_BRIEF_:
Lines with the string "VMCloak" in the data below: report how many there are, and write nothing but the number.

*** Opening DATA SHOWN ***

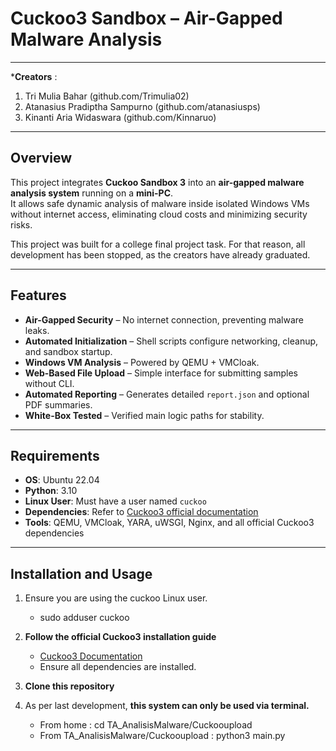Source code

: # Cuckoo3 Sandbox – Air-Gapped Malware Analysis

---

***Creators** :
1. Tri Mulia Bahar (github.com/Trimulia02)
2. Atanasius Pradiptha Sampurno (github.com/atanasiusps)
3. Kinanti Aria Widaswara (github.com/Kinnaruo)

---

## Overview
This project integrates **Cuckoo Sandbox 3** into an **air-gapped malware analysis system** running on a **mini-PC**.  
It allows safe dynamic analysis of malware inside isolated Windows VMs without internet access, eliminating cloud costs and minimizing security risks. 

This project was built for a college final project task. For that reason, all development has been stopped, as the creators have already graduated. 

---

## Features
- **Air-Gapped Security** – No internet connection, preventing malware leaks.
- **Automated Initialization** – Shell scripts configure networking, cleanup, and sandbox startup.
- **Windows VM Analysis** – Powered by QEMU + VMCloak.
- **Web-Based File Upload** – Simple interface for submitting samples without CLI.
- **Automated Reporting** – Generates detailed `report.json` and optional PDF summaries.
- **White-Box Tested** – Verified main logic paths for stability.

---

## Requirements
- **OS**: Ubuntu 22.04
- **Python**: 3.10
- **Linux User**: Must have a user named `cuckoo`
- **Dependencies**: Refer to [Cuckoo3 official documentation](https://github.com/cert-ee/cuckoo3)
- **Tools**: QEMU, VMCloak, YARA, uWSGI, Nginx, and all official Cuckoo3 dependencies

---

## Installation and Usage
1. Ensure you are using the cuckoo Linux user.
   - sudo adduser cuckoo
   
3. **Follow the official Cuckoo3 installation guide**  
   - [Cuckoo3 Documentation](https://github.com/cert-ee/cuckoo3)
   - Ensure all dependencies are installed.

4. **Clone this repository**

5. As per last development, **this system can only be used via terminal.**
   - From home : cd TA_AnalisisMalware/Cuckooupload
   - From TA_AnalisisMalware/Cuckooupload : python3 main.py



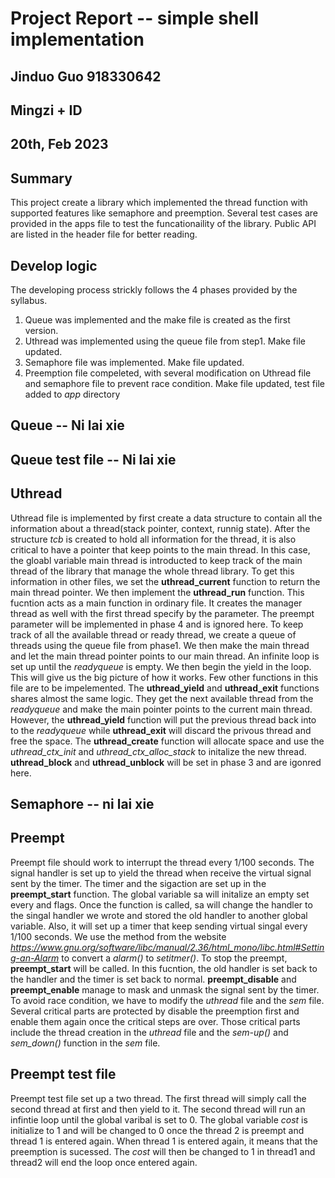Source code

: # Project Report -- simple shell implementation
## Jinduo Guo 918330642
## Mingzi + ID
##  20th, Feb 2023

## Summary
This project create a library which implemented the thread function with supported 
features like semaphore and preemption. Several test cases are provided in the 
apps file to test the funcationaility of the library. Public API are listed in
the header file for better reading. 

## Develop logic
The developing process strickly follows the 4 phases provided by the syllabus.
1. Queue was implemented and the make file is created as the first version. 
2. Uthread was implemented using the queue file from step1. Make file updated.
3. Semaphore file was implemented. Make file updated.
4. Preemption file compeleted, with several modification on Uthread file and 
semaphore file to prevent race condition. Make file updated, test file added
to *app* directory
 

## Queue -- Ni lai xie

## Queue test file -- Ni lai xie

## Uthread
Uthread file is implemented by first create a data structure to contain all the
information about a thread(stack pointer, context, runnig state). After the 
structure *tcb* is created to hold all information for the thread, it is also
critical to have a pointer that keep points to the main thread. In this case,
the gloabl variable main thread is introducted to keep track of the main thread
of the library that manage the whole thread library. To get this information in
other files, we set the **uthread_current** function to return the main thread
pointer. We then implement the **uthread_run** function. This fucntion acts as
a main function in ordinary file. It creates the manager thread as well with the
first thread specify by the parameter. The preempt parameter will be implemented
in phase 4 and is ignored here. To keep track of all the available thread or 
ready thread, we create a queue of threads using the queue file from phase1. We
then make the main thread and let the main thread pointer points to our main
thread. An infinite loop is set up until the *readyqueue* is empty. We then begin
the yield in the loop. This will give us the big picture of how it works. Few
other functions in this file are to be impelemented. The **uthread_yield** and 
**uthread_exit** functions shares almost the same logic. They get the next 
available thread from the *readyqueue* and make the main pointer points to the 
current main thread. However, the **uthread_yield** function will put the
previous thread back into to the *readyqueue* while **uthread_exit** will discard
the privous thread and free the space. The **uthread_create** function will
allocate space and use the *uthread_ctx_init* and *uthread_ctx_alloc_stack* to
initalize the new thread. **uthread_block** and **uthread_unblock** will be set
in phase 3 and are igonred here. 

## Semaphore -- ni lai xie 


## Preempt
Preempt file should work to interrupt the thread every 1/100 seconds. The signal
handler is set up to yield the thread when receive the virtual signal sent by 
the timer. The timer and the sigaction are set up in the **preempt_start**
function. The global variable sa will initalize an empty set every and flags.
Once the function is called, sa will change the handler to the singal handler
we wrote and stored the old handler to another global variable. Also, it will
set up a timer that keep sending virtual singal every 1/100 seconds. We use the
method from the website 
*https://www.gnu.org/software/libc/manual/2.36/html_mono/libc.html#Setting-an-Alarm*
to convert a *alarm()* to *setitmer()*. To stop the preempt, **preempt_start**
will be called. In this fucntion, the old handler is set back to the handler and
the timer is set back to normal. **preempt_disable** and **preempt_enable**
manage to mask and unmask the signal sent by the timer. To avoid race condition,
we have to modify the *uthread* file and the *sem* file. Several critical parts
are protected by disable the preemption first and enable them again once the
critical steps are over. Those critical parts include the thread creation in the
*uthread* file and the *sem-up()* and *sem_down()* function in the *sem* file.

## Preempt test file
Preempt test file set up a two thread. The first thread will simply call the
second thread at first and then yield to it. The second thread will run an 
infintie loop until the global varibal is set to 0. The global variable *cost*
is initialize to 1 and will be changed to 0 once the thread 2 is preempt and
thread 1 is entered again. When thread 1 is entered again, it means that
the preemption is sucessed. The *cost* will then be changed to 1 in thread1
and thread2 will end the loop once entered again. 



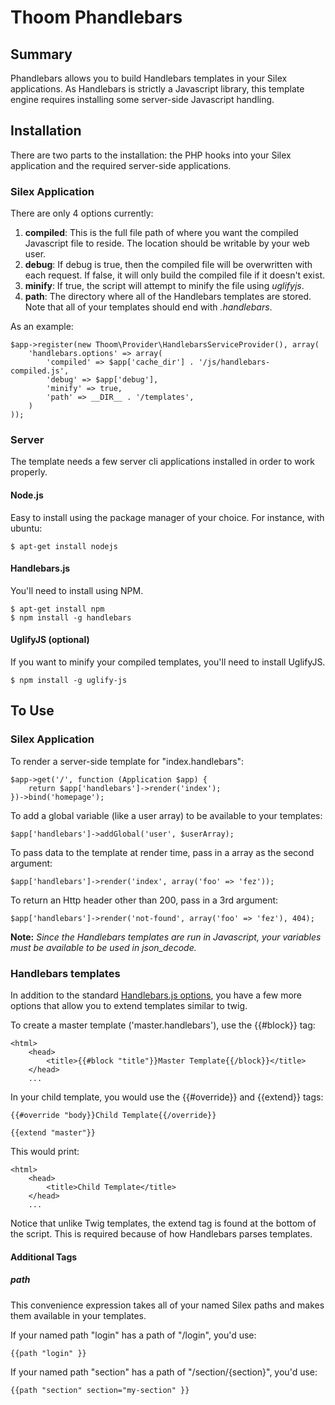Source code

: Thoom Phandlebars
=================

Summary
-------

Phandlebars allows you to build Handlebars templates in your Silex applications. As Handlebars is strictly a Javascript library,
this template engine requires installing some server-side Javascript handling.


Installation
------------

There are two parts to the installation: the PHP hooks into your Silex application and the required server-side applications.

### Silex Application

There are only 4 options currently:

  1. __compiled__: This is the full file path of where you want the compiled Javascript file to reside. The location should be writable by your web user.
  2. __debug__: If debug is true, then the compiled file will be overwritten with each request. If false, it will only build the compiled file if it doesn't exist.
  3. __minify__: If true, the script will attempt to minify the file using _uglifyjs_.
  4. __path__: The directory where all of the Handlebars templates are stored. Note that all of your templates should end with _.handlebars_.


As an example:

    $app->register(new Thoom\Provider\HandlebarsServiceProvider(), array(
        'handlebars.options' => array(
            'compiled' => $app['cache_dir'] . '/js/handlebars-compiled.js',
            'debug' => $app['debug'],
            'minify' => true,
            'path' => __DIR__ . '/templates',
        )
    ));

### Server

The template needs a few server cli applications installed in order to work properly.

#### Node.js

Easy to install using the package manager of your choice. For instance, with ubuntu:

    $ apt-get install nodejs

#### Handlebars.js

You'll need to install using NPM.

    $ apt-get install npm
    $ npm install -g handlebars

#### UglifyJS (optional)

If you want to minify your compiled templates, you'll need to install UglifyJS.

    $ npm install -g uglify-js


To Use
------

### Silex Application

To render a server-side template for "index.handlebars":

    $app->get('/', function (Application $app) {
        return $app['handlebars']->render('index');
    })->bind('homepage');

To add a global variable (like a user array) to be available to your templates:

    $app['handlebars']->addGlobal('user', $userArray);

To pass data to the template at render time, pass in a array as the second argument:

    $app['handlebars']->render('index', array('foo' => 'fez'));

To return an Http header other than 200, pass in a 3rd argument:

    $app['handlebars']->render('not-found', array('foo' => 'fez'), 404);

__Note:__ *Since the Handlebars templates are run in Javascript, your variables must be available to be used in json_decode.*


### Handlebars templates

In addition to the standard [Handlebars.js options](https://handlebarsjs.com), you have a few more options that allow you to extend templates similar to twig.

To create a master template ('master.handlebars'), use the {{#block}} tag:

    <html>
        <head>
            <title>{{#block "title"}}Master Template{{/block}}</title>
        </head>
        ...


In your child template, you would use the {{#override}} and {{extend}} tags:

    {{#override "body}}Child Template{{/override}}

    {{extend "master"}}

This would print:

    <html>
        <head>
            <title>Child Template</title>
        </head>
        ...

Notice that unlike Twig templates, the extend tag is found at the bottom of the script. This is required because of how Handlebars parses templates.

#### Additional Tags

##### path

This convenience expression takes all of your named Silex paths and makes them available in your templates.

If your named path "login" has a path of "/login", you'd use:

    {{path "login" }}

If your named path "section" has a path of "/section/{section}", you'd use:

    {{path "section" section="my-section" }}


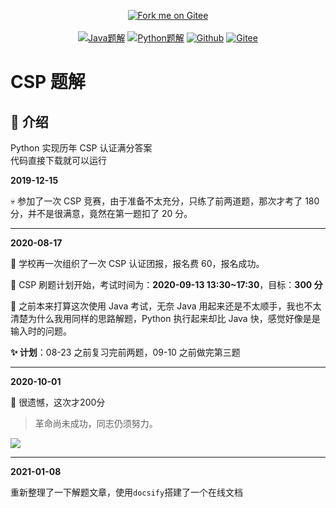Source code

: <p align='center'>
<a href='https://gitee.com/eternidad33/csp'><img src='https://gitee.com/eternidad33/csp/widgets/widget_6.svg' alt='Fork me on Gitee'></img></a>
<br/>
<br/>
<a href="/Java"><img src="https://img.shields.io/badge/Java题解-fe0002" alt="Java题解"></a>
<a href="/Python"><img src="https://img.shields.io/badge/Python题解-3771a1" alt="Python题解"></a>
<a href="https://github.com/eternidad33/csp"><img src="https://img.shields.io/badge/Github-272636" alt="Github"></a>
<a href="https://gitee.com/eternidad33/csp"><img src="https://img.shields.io/badge/Gitee-c71d24" alt="Gitee"></a>
</p>

# CSP 题解

## 🤖 介绍

Python 实现历年 CSP 认证满分答案  
代码直接下载就可以运行

**2019-12-15**

💀 参加了一次 CSP 竞赛，由于准备不太充分，只练了前两道题，那次才考了 180 分，并不是很满意，竟然在第一题扣了 20 分。

---

**2020-08-17**

🔨 学校再一次组织了一次 CSP 认证团报，报名费 60，报名成功。

🎇 CSP 刷题计划开始，考试时间为：**2020-09-13 13:30~17:30**，目标：**300 分**

🎯 之前本来打算这次使用 Java 考试，无奈 Java 用起来还是不太顺手，我也不太清楚为什么我用同样的思路解题，Python 执行起来却比 Java 快，感觉好像是是输入时的问题。

**✨ 计划**：08-23 之前复习完前两题，09-10 之前做完第三题

---

**2020-10-01**

🙁 很遗憾，这次才200分

> 革命尚未成功，同志仍须努力。

![](https://gitee.com/eternidad33/picbed/raw/master/img/QQ%E6%88%AA%E5%9B%BE20201001121155.png)

---

**2021-01-08**

重新整理了一下解题文章，使用`docsify`搭建了一个在线文档

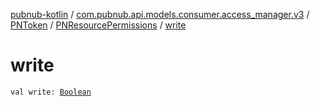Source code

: [pubnub-kotlin](../../../index.md) / [com.pubnub.api.models.consumer.access_manager.v3](../../index.md) / [PNToken](../index.md) / [PNResourcePermissions](index.md) / [write](./write.md)

# write

`val write: `[`Boolean`](https://kotlinlang.org/api/latest/jvm/stdlib/kotlin/-boolean/index.html)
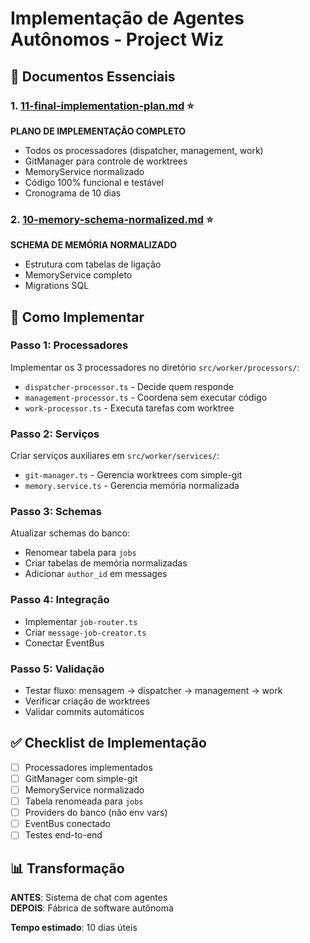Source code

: # Implementação de Agentes Autônomos - Project Wiz

## 📁 Documentos Essenciais

### 1. [11-final-implementation-plan.md](11-final-implementation-plan.md) ⭐

**PLANO DE IMPLEMENTAÇÃO COMPLETO**

- Todos os processadores (dispatcher, management, work)
- GitManager para controle de worktrees
- MemoryService normalizado
- Código 100% funcional e testável
- Cronograma de 10 dias

### 2. [10-memory-schema-normalized.md](10-memory-schema-normalized.md) ⭐

**SCHEMA DE MEMÓRIA NORMALIZADO**

- Estrutura com tabelas de ligação
- MemoryService completo
- Migrations SQL

## 🚀 Como Implementar

### Passo 1: Processadores

Implementar os 3 processadores no diretório `src/worker/processors/`:

- `dispatcher-processor.ts` - Decide quem responde
- `management-processor.ts` - Coordena sem executar código
- `work-processor.ts` - Executa tarefas com worktree

### Passo 2: Serviços

Criar serviços auxiliares em `src/worker/services/`:

- `git-manager.ts` - Gerencia worktrees com simple-git
- `memory.service.ts` - Gerencia memória normalizada

### Passo 3: Schemas

Atualizar schemas do banco:

- Renomear tabela para `jobs`
- Criar tabelas de memória normalizadas
- Adicionar `author_id` em messages

### Passo 4: Integração

- Implementar `job-router.ts`
- Criar `message-job-creator.ts`
- Conectar EventBus

### Passo 5: Validação

- Testar fluxo: mensagem → dispatcher → management → work
- Verificar criação de worktrees
- Validar commits automáticos

## ✅ Checklist de Implementação

- [ ] Processadores implementados
- [ ] GitManager com simple-git
- [ ] MemoryService normalizado
- [ ] Tabela renomeada para `jobs`
- [ ] Providers do banco (não env vars)
- [ ] EventBus conectado
- [ ] Testes end-to-end

## 📊 Transformação

**ANTES**: Sistema de chat com agentes  
**DEPOIS**: Fábrica de software autônoma

**Tempo estimado**: 10 dias úteis
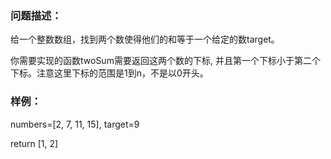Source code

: ### 问题描述：
给一个整数数组，找到两个数使得他们的和等于一个给定的数target。

你需要实现的函数twoSum需要返回这两个数的下标, 并且第一个下标小于第二个下标。注意这里下标的范围是1到n，不是以0开头。

### 样例：
numbers=[2, 7, 11, 15],  target=9

return [1, 2]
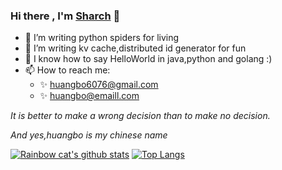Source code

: ### Hi there , I'm [Sharch](https://github.com/davidsharch) 👋  


- 🔭  I’m writing python spiders for living
- 🌱  I’m writing kv cache,distributed id generator for fun
- 🔧  I know how to say HelloWorld in java,python and golang  :)
- 📫  How to reach me: 
    -  ✨ huangbo6076@gmail.com
    -  ✨ huangbo@emaill.com

*It is better to make a wrong decision than to make no decision.* 

*And yes,huangbo is my chinese name* 



[![Rainbow cat's github stats](https://github-readme-stats.vercel.app/api?username=davidsharch&count_private=true&show_icons=true&theme=vue&hide=contribs,prs)](https://github.com/anuraghazra/github-readme-stats)
[![Top Langs](https://github-readme-stats.vercel.app/api/top-langs/?username=davidsharch&layout=compact&theme=vue&hide=html,css,kotlin,dockerfile,perl,makefile)](https://github.com/anuraghazra/github-readme-stats)
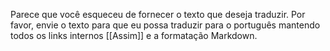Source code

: Parece que você esqueceu de fornecer o texto que deseja traduzir. Por favor, envie o texto para que eu possa traduzir para o português mantendo todos os links internos [[Assim]] e a formatação Markdown.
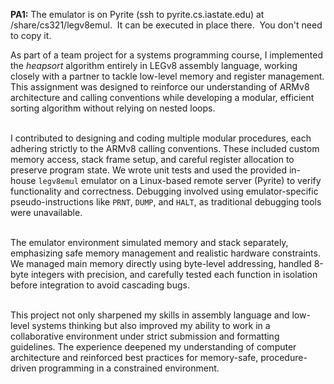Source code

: **PA1:**
The emulator is on Pyrite (ssh to pyrite.cs.iastate.edu) at /share/cs321/legv8emul.  It can be executed in place there.  You don't need to copy it.

 As part of a team project for a systems programming course, I implemented the <em>heapsort</em> algorithm entirely in LEGv8 assembly language, working closely with a partner to tackle low-level memory and register management. This assignment was designed to reinforce our understanding of ARMv8 architecture and calling conventions while developing a modular, efficient sorting algorithm without relying on nested loops.<br><br>

  I contributed to designing and coding multiple modular procedures, each adhering strictly to the ARMv8 calling conventions. These included custom memory access, stack frame setup, and careful register allocation to preserve program state. We wrote unit tests and used the provided in-house <code>legv8emul</code> emulator on a Linux-based remote server (Pyrite) to verify functionality and correctness. Debugging involved using emulator-specific pseudo-instructions like <code>PRNT</code>, <code>DUMP</code>, and <code>HALT</code>, as traditional debugging tools were unavailable.<br><br>

  The emulator environment simulated memory and stack separately, emphasizing safe memory management and realistic hardware constraints. We managed main memory directly using byte-level addressing, handled 8-byte integers with precision, and carefully tested each function in isolation before integration to avoid cascading bugs.<br><br>

  This project not only sharpened my skills in assembly language and low-level systems thinking but also improved my ability to work in a collaborative environment under strict submission and formatting guidelines. The experience deepened my understanding of computer architecture and reinforced best practices for memory-safe, procedure-driven programming in a constrained environment.
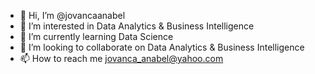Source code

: - 👋 Hi, I’m @jovancaanabel
- 👀 I’m interested in Data Analytics & Business Intelligence
- 🌱 I’m currently learning Data Science
- 💞️ I’m looking to collaborate on Data Analytics & Business Intelligence
- 📫 How to reach me jovanca_anabel@yahoo.com

<!---
jovancaanabel/jovancaanabel is a ✨ special ✨ repository because its `README.md` (this file) appears on your GitHub profile.
You can click the Preview link to take a look at your changes.
--->
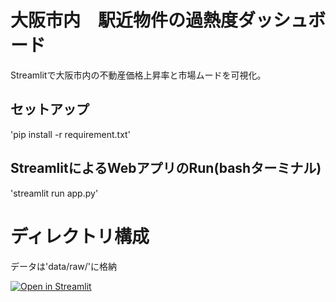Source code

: # 大阪市内　駅近物件の過熱度ダッシュボード
Streamlitで大阪市内の不動産価格上昇率と市場ムードを可視化。

## セットアップ
'pip install -r requirement.txt'

## StreamlitによるWebアプリのRun(bashターミナル)
'streamlit run app.py'

# ディレクトリ構成
データは'data/raw/'に格納


[![Open in Streamlit](https://static.streamlit.io/badges/streamlit_badge_black_white.svg)](https://blank-app-template.streamlit.app/)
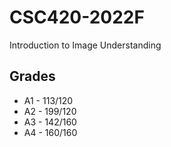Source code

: # CSC420-2022F
Introduction to Image Understanding

## Grades
- A1 - 113/120
- A2 - 199/120
- A3 - 142/160
- A4 - 160/160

*** Closing DATA SHOWN ***

_ANSWER TO THE PROBLEM_:
2